The bill seeks to deny federal contracting support to entities tied to an unrecognized Venezuelan authority to pressure that regime while protecting humanitarian and diplomatic missions, but it creates economic costs for affected businesses and implementation discretion that could cause uncertainty or politicization.
Taxpayers and the general public: federal agencies will avoid contracting with firms that do substantial business with an unrecognized Venezuelan authority, reducing U.S. support for that regime.
People in crisis and humanitarian responders: the law explicitly preserves humanitarian, disaster‑relief, evacuation, and national‑security exceptions so critical aid and emergency missions can continue.
Federal employees and state diplomatic operations: contracts that support U.S. government activities and consular/diplomatic functions are exempted, helping preserve essential embassy and mission operations.
Small businesses and contractors: firms with substantial Venezuelan ties may be barred from federal contracts for up to three years, reducing revenue opportunities and market access.
Small-business owners and taxpayers: companies relying on federal work will face added compliance costs, uncertainty from determinations requiring State concurrence, and potential retroactive impacts on contracts.

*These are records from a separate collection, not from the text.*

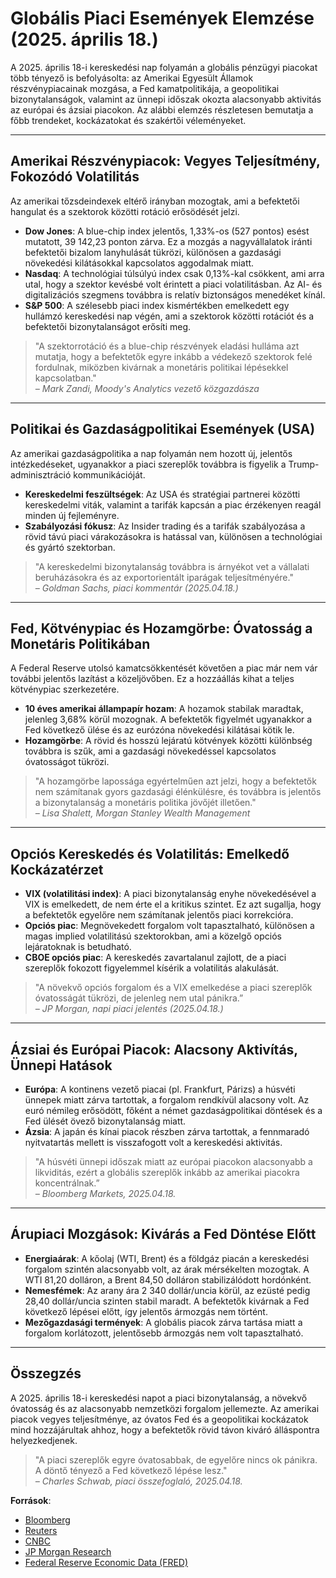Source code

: # Globális Piaci Események Elemzése (2025. április 18.)

A 2025. április 18-i kereskedési nap folyamán a globális pénzügyi piacokat több tényező is befolyásolta: az Amerikai Egyesült Államok részvénypiacainak mozgása, a Fed kamatpolitikája, a geopolitikai bizonytalanságok, valamint az ünnepi időszak okozta alacsonyabb aktivitás az európai és ázsiai piacokon. Az alábbi elemzés részletesen bemutatja a főbb trendeket, kockázatokat és szakértői véleményeket.

---

## Amerikai Részvénypiacok: Vegyes Teljesítmény, Fokozódó Volatilitás

Az amerikai tőzsdeindexek eltérő irányban mozogtak, ami a befektetői hangulat és a szektorok közötti rotáció erősödését jelzi.

- **Dow Jones**: A blue-chip index jelentős, 1,33%-os (527 pontos) esést mutatott, 39 142,23 ponton zárva. Ez a mozgás a nagyvállalatok iránti befektetői bizalom lanyhulását tükrözi, különösen a gazdasági növekedési kilátásokkal kapcsolatos aggodalmak miatt.
- **Nasdaq**: A technológiai túlsúlyú index csak 0,13%-kal csökkent, ami arra utal, hogy a szektor kevésbé volt érintett a piaci volatilitásban. Az AI- és digitalizációs szegmens továbbra is relatív biztonságos menedéket kínál.
- **S&P 500**: A szélesebb piaci index kismértékben emelkedett egy hullámzó kereskedési nap végén, ami a szektorok közötti rotációt és a befektetői bizonytalanságot erősíti meg.

> "A szektorrotáció és a blue-chip részvények eladási hulláma azt mutatja, hogy a befektetők egyre inkább a védekező szektorok felé fordulnak, miközben kivárnak a monetáris politikai lépésekkel kapcsolatban."  
> *– Mark Zandi, Moody's Analytics vezető közgazdásza*

---

## Politikai és Gazdaságpolitikai Események (USA)

Az amerikai gazdaságpolitika a nap folyamán nem hozott új, jelentős intézkedéseket, ugyanakkor a piaci szereplők továbbra is figyelik a Trump-adminisztráció kommunikációját.

- **Kereskedelmi feszültségek**: Az USA és stratégiai partnerei közötti kereskedelmi viták, valamint a tarifák kapcsán a piac érzékenyen reagál minden új fejleményre.
- **Szabályozási fókusz**: Az Insider trading és a tarifák szabályozása a rövid távú piaci várakozásokra is hatással van, különösen a technológiai és gyártó szektorban.

> "A kereskedelmi bizonytalanság továbbra is árnyékot vet a vállalati beruházásokra és az exportorientált iparágak teljesítményére."  
> *– Goldman Sachs, piaci kommentár (2025.04.18.)*

---

## Fed, Kötvénypiac és Hozamgörbe: Óvatosság a Monetáris Politikában

A Federal Reserve utolsó kamatcsökkentését követően a piac már nem vár további jelentős lazítást a közeljövőben. Ez a hozzáállás kihat a teljes kötvénypiac szerkezetére.

- **10 éves amerikai állampapír hozam**: A hozamok stabilak maradtak, jelenleg 3,68% körül mozognak. A befektetők figyelmét ugyanakkor a Fed következő ülése és az eurózóna növekedési kilátásai kötik le.
- **Hozamgörbe**: A rövid és hosszú lejáratú kötvények közötti különbség továbbra is szűk, ami a gazdasági növekedéssel kapcsolatos óvatosságot tükrözi.

> "A hozamgörbe lapossága egyértelműen azt jelzi, hogy a befektetők nem számítanak gyors gazdasági élénkülésre, és továbbra is jelentős a bizonytalanság a monetáris politika jövőjét illetően."  
> *– Lisa Shalett, Morgan Stanley Wealth Management*

---

## Opciós Kereskedés és Volatilitás: Emelkedő Kockázatérzet

- **VIX (volatilitási index)**: A piaci bizonytalanság enyhe növekedésével a VIX is emelkedett, de nem érte el a kritikus szintet. Ez azt sugallja, hogy a befektetők egyelőre nem számítanak jelentős piaci korrekcióra.
- **Opciós piac**: Megnövekedett forgalom volt tapasztalható, különösen a magas implied volatilitású szektorokban, ami a közelgő opciós lejáratoknak is betudható.
- **CBOE opciós piac**: A kereskedés zavartalanul zajlott, de a piaci szereplők fokozott figyelemmel kísérik a volatilitás alakulását.

> "A növekvő opciós forgalom és a VIX emelkedése a piaci szereplők óvatosságát tükrözi, de jelenleg nem utal pánikra.”  
> *– JP Morgan, napi piaci jelentés (2025.04.18.)*

---

## Ázsiai és Európai Piacok: Alacsony Aktivítás, Ünnepi Hatások

- **Európa**: A kontinens vezető piacai (pl. Frankfurt, Párizs) a húsvéti ünnepek miatt zárva tartottak, a forgalom rendkívül alacsony volt. Az euró némileg erősödött, főként a német gazdaságpolitikai döntések és a Fed ülését övező bizonytalanság miatt.
- **Ázsia**: A japán és kínai piacok részben zárva tartottak, a fennmaradó nyitvatartás mellett is visszafogott volt a kereskedési aktivitás.

> "A húsvéti ünnepi időszak miatt az európai piacokon alacsonyabb a likviditás, ezért a globális szereplők inkább az amerikai piacokra koncentrálnak.”  
> *– Bloomberg Markets, 2025.04.18.*

---

## Árupiaci Mozgások: Kivárás a Fed Döntése Előtt

- **Energiaárak**: A kőolaj (WTI, Brent) és a földgáz piacán a kereskedési forgalom szintén alacsonyabb volt, az árak mérsékelten mozogtak. A WTI 81,20 dolláron, a Brent 84,50 dolláron stabilizálódott hordónként.
- **Nemesfémek**: Az arany ára 2 340 dollár/uncia körül, az ezüsté pedig 28,40 dollár/uncia szinten stabil maradt. A befektetők kivárnak a Fed következő lépései előtt, így jelentős ármozgás nem történt.
- **Mezőgazdasági termények**: A globális piacok zárva tartása miatt a forgalom korlátozott, jelentősebb ármozgás nem volt tapasztalható.

---

## Összegzés

A 2025. április 18-i kereskedési napot a piaci bizonytalanság, a növekvő óvatosság és az alacsonyabb nemzetközi forgalom jellemezte. Az amerikai piacok vegyes teljesítménye, az óvatos Fed és a geopolitikai kockázatok mind hozzájárultak ahhoz, hogy a befektetők rövid távon kiváró álláspontra helyezkedjenek.

> "A piaci szereplők egyre óvatosabbak, de egyelőre nincs ok pánikra. A döntő tényező a Fed következő lépése lesz."  
> *– Charles Schwab, piaci összefoglaló, 2025.04.18.*

**Források**:  
- [Bloomberg](https://www.bloomberg.com/markets)
- [Reuters](https://www.reuters.com/markets)
- [CNBC](https://www.cnbc.com/markets/)
- [JP Morgan Research](https://www.jpmorgan.com/insights/research/markets)
- [Federal Reserve Economic Data (FRED)](https://fred.stlouisfed.org/)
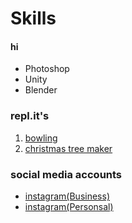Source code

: # Skills

<h4>hi </h4>

- Photoshop
- Unity
- Blender

### repl.it's
1. [bowling](https://repl.it/@BayleyEvason/vibe-checker)
2. [christmas tree maker](https://repl.it/@BayleyEvason/Christmas-for-boomers)

### social media accounts

- [instagram(Business)](https://www.instagram.com/)
- [instagram(Personsal)](https://www.instagram.com/)



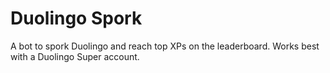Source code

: # Duolingo Spork
A bot to spork Duolingo and reach top XPs on the leaderboard.
Works best with a Duolingo Super account.
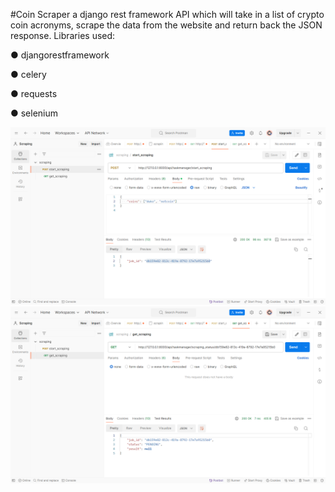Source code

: #Coin Scraper
a django rest framework API which will take in a list of crypto coin acronyms, scrape the data from the website and return back the JSON response.
Libraries  used:

● djangorestframework

● celery

● requests

● selenium


![Postman_POST_method](https://github.com/PPandey941/Coin-Scraper/blob/master/images/Screenshot%20(6).png)
![Postman_POST_method](https://github.com/PPandey941/Coin-Scraper/blob/master/images/Screenshot%20(7).png)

Taxpayers and federal contractors: the statute allows executive discretion and broad waivers, which could produce inconsistent application or political influence over who is barred or allowed to contract with the government.
Based on analysis of 2 sections of legislative text.
Introduced April 1, 2025 by Richard Lynn Scott · Last progress April 1, 2025
Bars federal procurement contracts with persons who knowingly do significant business with Venezuelan government authorities not recognized by the U.S., with specific exceptions and waivers.
Prohibits federal executive agencies from entering into procurement contracts with persons the agency head (with the Secretary of State's concurrence) determines knowingly conduct significant business operations with a Venezuelan government authority that the United States does not recognize. The prohibition lasts for three years from enactment but includes specific exceptions for humanitarian and disaster relief, noncombatant evacuations, U.S. national security interests, U.S. government activities in Venezuela, international organizations, OFAC‑licensed persons, and operation/maintenance of U.S. consular or diplomatic posts; the Secretary of State may also waive the ban for national interest and must notify Congress when certain exceptions are used.